Weldskill 100 inverter, 18 distortion, 19 the cause of distortion – Tweco 100 Weldskill User Manual

weldskill 100 iNVeRTeR

4-9

March 3, 2008

4.18 Distortion

Distortion in some degree is present in all forms of

welding. In many cases it is so small that it is barely

perceptible, but in other cases allowance has to be

made before welding commences for the distortion

that will subsequently occur. The study of distortion is

so complex that only a brief outline can be attempted

hear.

4.19 The Cause of Distortion

Distortion is cause by:
A. Contraction of Weld Metal:
Molten steel shrinks approximately 11 per cent

in volume on cooling to room temperature. This

means that a cube of molten metal would contract

approximately 2.2 per cent in each of its three

dimensions. In a welded joint, the metal becomes

attached to the side of the joint and cannot contract

freely. Therefore, cooling causes the weld metal to

flow plastically, that is, the weld itself has to stretch

if it is to overcome the effect of shrinking volume and

still be attached to the edge of the joint. If the restraint

is very great, as, for example, in a heavy section of

plate, the weld metal may crack. Even in cases where

the weld metal does not crack, there will still remain

stresses “locked-up” in the structure. If the joint

material is relatively weak, for example, a butt joint in

2.0mm sheet, the contracting weld metal may cause

the sheet to become distorted.
B. Expansion and Contraction of Parent Metal in

the Fusion Zone:
While welding is proceeding, a relatively small volume

of the adjacent plate material is heated to a very high

temperature and attempts to expand in all directions.

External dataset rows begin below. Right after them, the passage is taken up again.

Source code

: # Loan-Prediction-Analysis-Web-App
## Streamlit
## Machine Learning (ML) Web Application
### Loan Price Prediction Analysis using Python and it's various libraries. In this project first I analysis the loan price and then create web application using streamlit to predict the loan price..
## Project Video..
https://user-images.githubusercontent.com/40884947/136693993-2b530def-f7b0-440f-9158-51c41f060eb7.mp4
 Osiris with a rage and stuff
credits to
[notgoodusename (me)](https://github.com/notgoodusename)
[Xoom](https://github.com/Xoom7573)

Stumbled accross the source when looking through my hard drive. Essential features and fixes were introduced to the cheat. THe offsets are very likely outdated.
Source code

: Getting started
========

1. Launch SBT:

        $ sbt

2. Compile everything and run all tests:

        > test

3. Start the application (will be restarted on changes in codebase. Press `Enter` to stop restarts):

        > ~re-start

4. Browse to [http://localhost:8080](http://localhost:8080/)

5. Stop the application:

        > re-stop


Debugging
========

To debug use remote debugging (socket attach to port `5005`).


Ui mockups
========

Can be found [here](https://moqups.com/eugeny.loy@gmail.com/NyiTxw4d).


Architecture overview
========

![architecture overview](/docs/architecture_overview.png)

It is able to do this freely at right angles to the surface

of the plate (i.e., “through the weld”), but when it

attempts to expand “across the weld” or “along the

weld”, it meets considerable resistance, and to fulfil

the desire for continued expansion, it has to deform

plastically, that is, the metal adjacent to the weld is

at a high temperature and hence rather soft, and, by

expanding, pushes against the cooler, harder metal

further away, and tends to bulge (or is “upset”).

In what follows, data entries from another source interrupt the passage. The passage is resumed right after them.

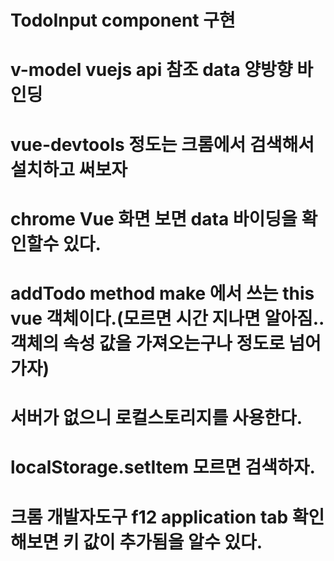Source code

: # TodoInput component 구현
# v-model vuejs api 참조 data 양방향 바인딩
# vue-devtools 정도는 크롬에서 검색해서 설치하고 써보자
# chrome Vue 화면 보면 data 바이딩을 확인할수 있다.
# addTodo method make 에서 쓰는 this vue 객체이다.(모르면 시간 지나면 알아짐.. 객체의 속성 값을 가져오는구나 정도로 넘어가자)
# 서버가 없으니 로컬스토리지를 사용한다.
# localStorage.setItem 모르면 검색하자.
# 크롬 개발자도구 f12 application tab 확인해보면 키 값이 추가됨을 알수 있다.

When the weld area begins to cool, the “upset” metal

attempts to contract as much as it expanded, but,

because it has been “upset”, it does not resume its

former shape, and the contraction of the new shape

exerts a strong pull on adjacent metal. Several things

can then happen.

The metal in the weld area is stretched (plastic

deformation), the job may be pulled out of shape

by the powerful contraction stresses (distortion), or

the weld may crack, in any case, there will remain

“locked-up” stresses in the job. Figures 4-20 and 4- 21

illustrate how distortion is created.

Art # A-07705

Figure 4-20: Parent metal expansion

Art # A-07706

Figure 4-21: Parent metal contraction

4.20 Overcoming Distortion Effects

There are several methods of minimising distortion

effects.
A. Peening
This is done by hammering the weld while it is still

hot. The weld metal is flattened slightly and because of

this the tensile stresses are reduced a little. The effect

of peening is relatively shallow, and is not advisable

on the last layer.
B. Distribution of Stresses
Distortion may be reduced by selecting a welding

sequence which will distribute the stresses suitably

so that they tend to cancel each other out. See Figures

4-25 through 4-28 for various weld sequences.

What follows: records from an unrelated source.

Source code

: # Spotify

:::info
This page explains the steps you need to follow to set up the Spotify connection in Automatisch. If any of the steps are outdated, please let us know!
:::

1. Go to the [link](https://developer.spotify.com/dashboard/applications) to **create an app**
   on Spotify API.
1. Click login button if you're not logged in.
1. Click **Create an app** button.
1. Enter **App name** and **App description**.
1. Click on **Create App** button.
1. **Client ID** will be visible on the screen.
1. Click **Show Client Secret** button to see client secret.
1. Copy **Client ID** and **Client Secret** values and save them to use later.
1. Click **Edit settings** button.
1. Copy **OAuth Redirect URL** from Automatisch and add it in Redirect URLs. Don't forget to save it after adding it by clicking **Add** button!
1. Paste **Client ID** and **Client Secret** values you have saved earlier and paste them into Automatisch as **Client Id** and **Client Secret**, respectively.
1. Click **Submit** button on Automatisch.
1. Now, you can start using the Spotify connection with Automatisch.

Choice of a suitable weld sequence is probably the

most effective method of overcoming distortion,

although an unsuitable sequence may exaggerate it.

Simultaneous welding of both sides of a joint by two

welders is often successful in eliminating distortion.
C. Restraint of Parts
Forcible restraint of the components being welded is

often used to prevent distortion. Jigs, positions, and

tack welds are methods employed with this in view.